■ **What is being asked**
Print the entries verbatim, leaving out the images they contain.

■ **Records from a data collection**
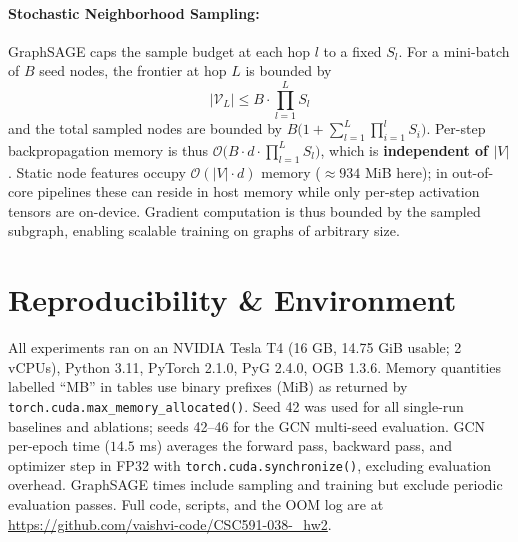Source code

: \documentclass[10pt,twocolumn]{article}
\begin{document}
\paragraph{Stochastic Neighborhood Sampling:}
GraphSAGE caps the sample budget at each hop $l$ to a fixed $S_l$. For a
mini-batch of $B$ seed nodes, the frontier at hop $L$ is bounded by
\begin{equation}
  |\mathcal{V}_L| \le B \cdot \prod_{l=1}^L S_l
\end{equation}
and the total sampled nodes are bounded by $B\bigl(1+\sum_{l=1}^L \prod_{i=1}^l
S_i\bigr)$.  Per-step backpropagation memory is thus
$\mathcal{O}\!\bigl(B \cdot d \cdot \prod_{l=1}^L S_l\bigr)$, which is
\textbf{independent of $|V|$}.  Static node features occupy $\mathcal{O}(|V|{\cdot}d)$
memory ($\approx 934$ MiB here); in out-of-core pipelines these can reside in host
memory while only per-step activation tensors are on-device. Gradient computation
is thus bounded by the sampled subgraph, enabling scalable training on graphs of
arbitrary size.

\section{Reproducibility \& Environment}
All experiments ran on an NVIDIA Tesla T4 (16 GB, 14.75 GiB usable; 2 vCPUs),
Python 3.11, PyTorch 2.1.0, PyG 2.4.0, OGB 1.3.6. Memory quantities labelled
``MB'' in tables use binary prefixes (MiB) as returned by
\texttt{torch.cuda.max\_memory\_allocated()}. Seed 42 was used for all single-run
baselines and ablations; seeds 42--46 for the GCN multi-seed evaluation.
GCN per-epoch time ($14.5$ ms) averages the forward pass, backward pass, and
optimizer step in FP32 with \texttt{torch.cuda.synchronize()}, excluding
evaluation overhead. GraphSAGE times include sampling and training but exclude
periodic evaluation passes. Full code, scripts, and the OOM log are at
\url{https://github.com/vaishvi-code/CSC591-038-_hw2}.

\end{document}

■ **Solution for this task**
Source code

: \documentclass[10pt,twocolumn]{article}
\begin{document}
\paragraph{Stochastic Neighborhood Sampling:}
GraphSAGE caps the sample budget at each hop $l$ to a fixed $S_l$. For a
mini-batch of $B$ seed nodes, the frontier at hop $L$ is bounded by
\begin{equation}
  |\mathcal{V}_L| \le B \cdot \prod_{l=1}^L S_l
\end{equation}
and the total sampled nodes are bounded by $B\bigl(1+\sum_{l=1}^L \prod_{i=1}^l
S_i\bigr)$.  Per-step backpropagation memory is thus
$\mathcal{O}\!\bigl(B \cdot d \cdot \prod_{l=1}^L S_l\bigr)$, which is
\textbf{independent of $|V|$}.  Static node features occupy $\mathcal{O}(|V|{\cdot}d)$
memory ($\approx 934$ MiB here); in out-of-core pipelines these can reside in host
memory while only per-step activation tensors are on-device. Gradient computation
is thus bounded by the sampled subgraph, enabling scalable training on graphs of
arbitrary size.

\section{Reproducibility \& Environment}
All experiments ran on an NVIDIA Tesla T4 (16 GB, 14.75 GiB usable; 2 vCPUs),
Python 3.11, PyTorch 2.1.0, PyG 2.4.0, OGB 1.3.6. Memory quantities labelled
``MB'' in tables use binary prefixes (MiB) as returned by
\texttt{torch.cuda.max\_memory\_allocated()}. Seed 42 was used for all single-run
baselines and ablations; seeds 42--46 for the GCN multi-seed evaluation.
GCN per-epoch time ($14.5$ ms) averages the forward pass, backward pass, and
optimizer step in FP32 with \texttt{torch.cuda.synchronize()}, excluding
evaluation overhead. GraphSAGE times include sampling and training but exclude
periodic evaluation passes. Full code, scripts, and the OOM log are at
\url{https://github.com/vaishvi-code/CSC591-038-_hw2}.

\end{document}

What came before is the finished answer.